Sind 32 000 Gespräche der Beleg für eine großartige Beratungsleistung? Oder ist die Flut von Anrufen schon das Eingeständnis des Scheiterns, weil so viel Beratungsbedarf vor allem zeigt, dass zu viele Unklarheiten herrschen? Um diese zwei Fragen ging es im Kern bei der jüngsten Diskussionsrunde bei "Günther Jauch", die unter der Überschrift "8 Euro 50 - Funktioniert der Mindestlohn?" stand.

Seit zwei Monaten gilt in Deutschland der Mindestlohn, und in dieser Zeit meldeten sich die 32 000 Anrufer bei der eigens dafür eingerichteten Hotline, die sich Antworten auf ihre Fragen zur neuen Gesetzeslage erhofften. Das rechnete Arbeitsministerin Andrea Nahles bei "Jauch" gleich zu Beginn der Sendung vor und verbuchte die hohe Auslastung der Hotline ihres Ministeriums sogleich als Erfolg. Denn hier werde gewährleistet, dass "der Mindestlohn auch wirklich gilt."

Ganz anders bewertete Ilse Aigner die hohe Zahl der Anrufer. Sie belege die vielen Unsicherheiten, die vor allem bei den Arbeitgebern durch die Einführung des Mindestlohnes aufgekommen seien. Für die bayerische Wirtschaftsministerin war die Sache damit gleich in ihrem Eingangsstatement klar. "Keine gute Umsetzung" des Gesetzes beschied sie Nahles kurz und knapp.

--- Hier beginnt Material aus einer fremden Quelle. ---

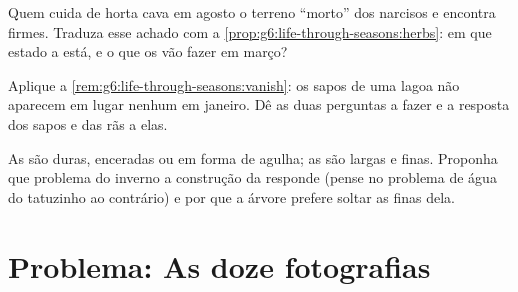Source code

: \begin{exercise}[$\star\star$]\label{exo:g6:life-through-seasons:10}
Quem cuida de horta cava em agosto o terreno ``morto'' dos narcisos e
encontra  firmes. Traduza esse achado com a
\cref{prop:g6:life-through-seasons:herbs}: em que estado a 
está, e o que os  vão fazer em março?
\end{exercise}

\begin{exercise}[$\star\star$]\label{exo:g6:life-through-seasons:11}
Aplique a \cref{rem:g6:life-through-seasons:vanish}: os sapos de uma
lagoa não aparecem em lugar nenhum em janeiro. Dê as duas perguntas a
fazer e a resposta dos sapos e das rãs a elas.
\end{exercise}

\begin{exercise}[$\star\star\star$]\label{exo:g6:life-through-seasons:12}
As   são duras, enceradas ou em forma de agulha; as
  são largas e finas. Proponha que problema do
inverno a construção da   responde (pense no problema
de água do tatuzinho ao contrário) e por que a árvore 
prefere soltar as  finas dela.
\end{exercise}

\section{Problema: As doze fotografias}

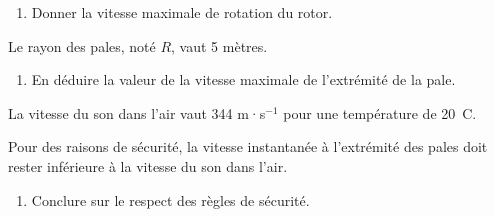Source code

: \begin{enumerate}[resume]
	\item Donner la vitesse maximale de rotation du rotor.
\end{enumerate}

Le rayon des pales, noté $R$, vaut 5 mètres.
\begin{enumerate}[resume]
	\item En déduire la valeur de la vitesse maximale de l'extrémité de la pale.
\end{enumerate}

La vitesse du son dans l'air vaut 344 m·s$^{-1}$ pour une température de 20~\degres C.

Pour des raisons de sécurité, la vitesse instantanée à l'extrémité des pales doit rester inférieure à la vitesse du son dans l'air.
\begin{enumerate}[resume]
	\item Conclure sur le respect des règles de sécurité.
\end{enumerate}

\bigskip

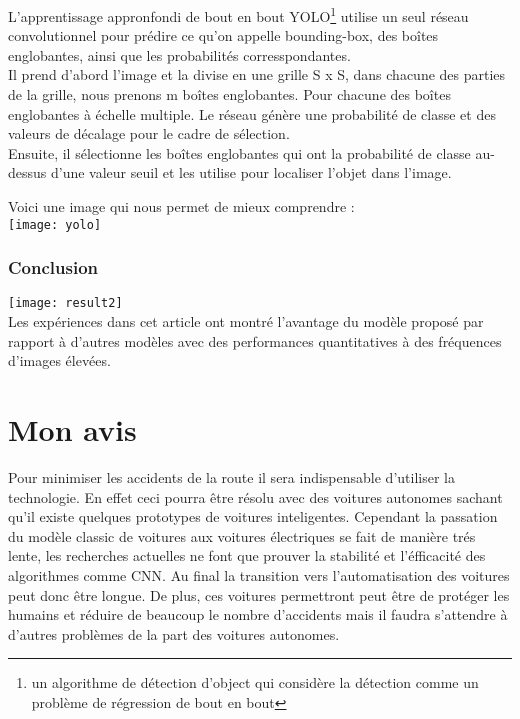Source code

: \documentclass[french,a4paper,11pt,oneside]{article}
\begin{document}
{{{  				L'apprentissage appronfondi de bout en bout YOLO\footnote{un algorithme de détection d'object qui considère la détection comme un problème de régression de bout en bout} utilise un seul réseau convolutionnel pour prédire ce qu'on appelle bounding-box, des boîtes englobantes, ainsi que les probabilités corresspondantes.\\
  				Il prend d'abord l'image et la divise en une grille S x S, dans chacune des parties de la grille, nous prenons m boîtes englobantes.
  				Pour chacune des boîtes englobantes à échelle multiple. Le réseau génère une probabilité de classe et des valeurs de décalage pour le cadre de sélection.\\
  				Ensuite, il sélectionne les boîtes englobantes qui ont la probabilité de classe au-dessus d'une valeur seuil et les utilise pour localiser l'objet dans l'image.
  				
  				Voici une image qui nous permet de mieux comprendre :\\
  				\texttt{[image: yolo]}
  				
  			}
  			\subsubsection{Conclusion}{
  				\texttt{[image: result2]}\\
  				Les expériences dans cet article ont montré l'avantage du modèle proposé par rapport à d'autres modèles avec des performances quantitatives à des fréquences d'images élevées.\\
  			}
  	  	 }
    	
	}
	\section{Mon avis}{
		Pour minimiser les accidents de la route il sera indispensable d'utiliser la technologie. En effet ceci pourra être résolu avec des voitures autonomes sachant qu'il existe quelques prototypes de voitures inteligentes. Cependant la passation du modèle classic de voitures aux voitures électriques se fait de manière trés lente, les recherches actuelles ne font que prouver la stabilité et l'éfficacité des algorithmes comme CNN. Au final la transition vers l'automatisation des voitures peut donc être longue. De plus, ces voitures permettront peut être de protéger les humains et réduire de beaucoup le nombre d'accidents mais il faudra s'attendre à d'autres problèmes de la part des voitures autonomes.\\
	}
\end{document}
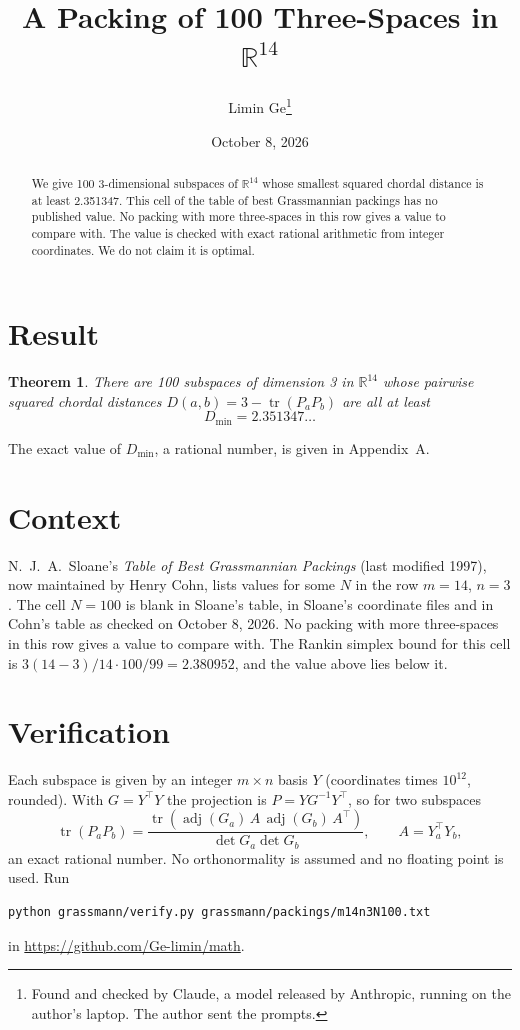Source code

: \documentclass[11pt,a4paper]{article}
\title{A Packing of 100 Three-Spaces in $\mathbb{R}^{14}$}
\author{Limin Ge\thanks{Found and checked by Claude, a model released by Anthropic, running on the author's laptop. The author sent the prompts.}}
\date{October 8, 2026}
\newtheorem*{theorem}{Theorem}
\begin{document}
\maketitle
\begin{abstract}
We give 100 3-dimensional subspaces of $\mathbb{R}^{14}$ whose smallest squared chordal distance is at least 2.351347. This cell of the table of best Grassmannian packings has no published value. No packing with more three-spaces in this row gives a value to compare with. The value is checked with exact rational arithmetic from integer coordinates. We do not claim it is optimal.
\end{abstract}

\section{Result}
\begin{theorem}
There are 100 subspaces of dimension 3 in $\mathbb{R}^{14}$ whose pairwise squared chordal distances $D(a,b) = 3 - \operatorname{tr}(P_aP_b)$ are all at least
\[ D_{\min} = 2.351347\ldots \]
\end{theorem}
The exact value of $D_{\min}$, a rational number, is given in Appendix~A.


\section{Context}
N.~J.~A.~Sloane's \emph{Table of Best Grassmannian Packings} (last modified 1997), now maintained by Henry Cohn, lists values for some $N$ in the row $m=14$, $n=3$. The cell $N=100$ is blank in Sloane's table, in Sloane's coordinate files and in Cohn's table as checked on October 8, 2026. No packing with more three-spaces in this row gives a value to compare with. The Rankin simplex bound for this cell is $3(14-3)/14\cdot 100/99 = 2.380952$, and the value above lies below it.


\section{Verification}
Each subspace is given by an integer $m\times n$ basis $Y$ (coordinates times $10^{12}$, rounded). With $G=Y^\top Y$ the projection is $P=YG^{-1}Y^\top$, so for two subspaces
\[ \operatorname{tr}(P_aP_b)=\frac{\operatorname{tr}(\operatorname{adj}(G_a)\,A\,\operatorname{adj}(G_b)\,A^\top)}{\det G_a\det G_b},\qquad A=Y_a^\top Y_b, \]
an exact rational number. No orthonormality is assumed and no floating point is used. Run
\begin{verbatim}
python grassmann/verify.py grassmann/packings/m14n3N100.txt
\end{verbatim}
in \url{https://github.com/Ge-limin/math}.
\end{document}
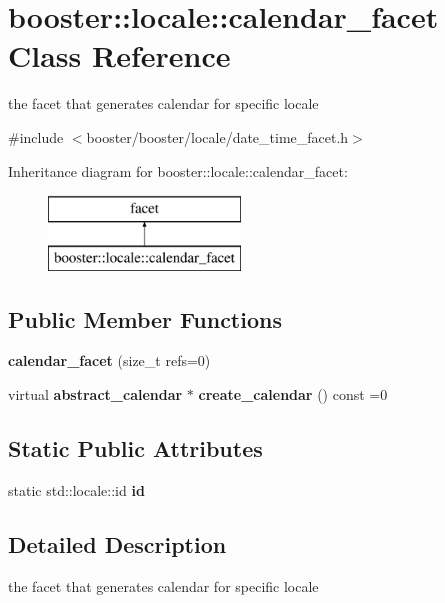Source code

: \section{booster\+:\+:locale\+:\+:calendar\+\_\+facet Class Reference}
\label{classbooster_1_1locale_1_1calendar__facet}


the facet that generates calendar for specific locale  




{\ttfamily \#include $<$booster/booster/locale/date\+\_\+time\+\_\+facet.\+h$>$}

Inheritance diagram for booster\+:\+:locale\+:\+:calendar\+\_\+facet\+:\begin{figure}[H]
\begin{center}
\leavevmode
\includegraphics[height=2.000000cm]{classbooster_1_1locale_1_1calendar__facet}
\end{center}
\end{figure}
\subsection*{Public Member Functions}
\begin{DoxyCompactItemize}
\item 
{\bf calendar\+\_\+facet} (size\+\_\+t refs=0)
\item 
virtual {\bf abstract\+\_\+calendar} $\ast$ {\bf create\+\_\+calendar} () const =0
\end{DoxyCompactItemize}
\subsection*{Static Public Attributes}
\begin{DoxyCompactItemize}
\item 
static std\+::locale\+::id {\bf id}
\end{DoxyCompactItemize}


\subsection{Detailed Description}
the facet that generates calendar for specific locale 

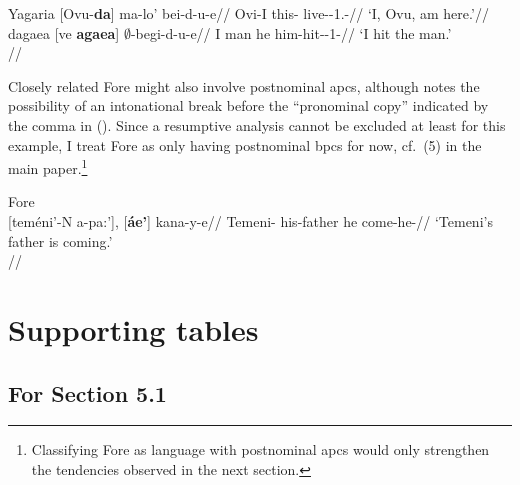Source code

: \documentclass[A4paper]{article}
\begin{document}
\pex Yagaria
\a
\begingl
\gla {}[Ovu-\textbf{da}] ma-lo' bei-d-u-e//
\glb \phantom{[}Ovi-I this-\Loc{} live-\Pst{}-1.\Sg{}-\Ind{}//
\glft `I, Ovu, am here.'//
\endgl
\a
\begingl
\gla dagaea [ve \textbf{agaea}] $\emptyset$-begi-d-u-e//
\glb I \phantom{[}man he him-hit-\Pst{}-1\Sg{}-\Ind{}//
\glft `I hit the man.' \\{\citep[18f.]{renck1975}}//
\endgl
\xe

Closely related Fore might also involve postnominal \glspl{apc}, although \citet[100]{scott1978} notes the possibility of an intonational break before the ``pronominal copy'' indicated by the comma in (\nextx). Since a resumptive analysis cannot be excluded at least for this example, I treat Fore as only having postnominal \glspl{bpc} for now, cf.\ (5) in the main paper.\footnote{Classifying Fore as language with postnominal \glspl{apc} would only strengthen the tendencies observed in the next section.}

\ex Fore\\
\begingl
\gla {}[teméni'-N a-pa:'], [\textbf{áe'}] kana-y-e//
\glb Temeni-\Obl{} his-father he come-he-\Ind{}//
\glft `Temeni's father is coming.'\\{\citep[after][100, (163a)]{scott1978}}//
\endgl
\xe

\clearpage


\section{Supporting tables}


\subsection{For Section 5.1}
\end{document}
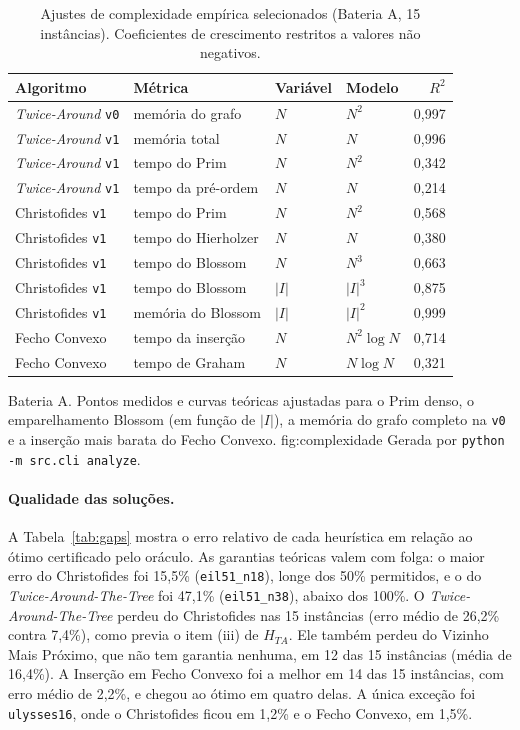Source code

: \begin{table}[htbp]
  \centering
  \caption{Ajustes de complexidade empírica selecionados (Bateria A, 15 instâncias). Coeficientes
  de crescimento restritos a valores não negativos.}
  \label{tab:ajustes}
  \small
  \begin{tabular}{llllr}
    \toprule
    Algoritmo & Métrica & Variável & Modelo & $R^2$ \\
    \midrule
    \textit{Twice-Around} \texttt{v0} & memória do grafo & $N$ & $N^2$ & 0,997 \\
    \textit{Twice-Around} \texttt{v1} & memória total & $N$ & $N$ & 0,996 \\
    \textit{Twice-Around} \texttt{v1} & tempo do Prim & $N$ & $N^2$ & 0,342 \\
    \textit{Twice-Around} \texttt{v1} & tempo da pré-ordem & $N$ & $N$ & 0,214 \\
    Christofides \texttt{v1} & tempo do Prim & $N$ & $N^2$ & 0,568 \\
    Christofides \texttt{v1} & tempo do Hierholzer & $N$ & $N$ & 0,380 \\
    Christofides \texttt{v1} & tempo do Blossom & $N$ & $N^3$ & 0,663 \\
    Christofides \texttt{v1} & tempo do Blossom & $|I|$ & $|I|^3$ & 0,875 \\
    Christofides \texttt{v1} & memória do Blossom & $|I|$ & $|I|^2$ & 0,999 \\
    Fecho Convexo & tempo da inserção & $N$ & $N^2 \log N$ & 0,714 \\
    Fecho Convexo & tempo de Graham & $N$ & $N \log N$ & 0,321 \\
    \bottomrule
  \end{tabular}
\end{table}

{Bateria A. Pontos medidos e curvas teóricas ajustadas para o Prim denso, o emparelhamento
Blossom (em função de $|I|$), a memória do grafo completo na \texttt{v0} e a inserção mais
barata do Fecho Convexo.}
{fig:complexidade}
{Gerada por \texttt{python -m src.cli analyze}.}

\paragraph{Qualidade das soluções.}
A Tabela~\ref{tab:gaps} mostra o erro relativo de cada heurística em relação ao ótimo
certificado pelo oráculo. As garantias teóricas valem com folga: o maior erro do Christofides
foi 15,5\% (\texttt{eil51\_n18}), longe dos 50\% permitidos, e o do \textit{Twice-Around-The-Tree}
foi 47,1\% (\texttt{eil51\_n38}), abaixo dos 100\%. O \textit{Twice-Around-The-Tree} perdeu do
Christofides nas 15 instâncias (erro médio de 26,2\% contra 7,4\%), como previa o item (iii) de
$H_{TA}$. Ele também perdeu do Vizinho Mais Próximo, que não tem garantia nenhuma, em 12 das 15
instâncias (média de 16,4\%). A Inserção em Fecho Convexo foi a melhor em 14 das 15 instâncias,
com erro médio de 2,2\%, e chegou ao ótimo em quatro delas. A única exceção foi
\texttt{ulysses16}, onde o Christofides ficou em 1,2\% e o Fecho Convexo, em 1,5\%.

Bitter enttäuscht nach acht Wochen Lohnuntergrenze

Aigners Urteil schien ganz gut zu den Erlebnissen von drei Beziehern des neuen Mindestlohnes zu passen, dem Zeitungsausträger Jürgen Schlüns aus Schleswig-Holstein, dem Taxifahrer Volker Gebert aus Berlin und der Service-Kraft Melanie Moos aus dem fränkischen Schwabach. Alle drei hatten sich den neuen Mindestlohn gewünscht, acht Wochen nach Einführung der neuen Lohnuntergrenze zeigten sie sich nun bei Jauch aber bitter enttäuscht.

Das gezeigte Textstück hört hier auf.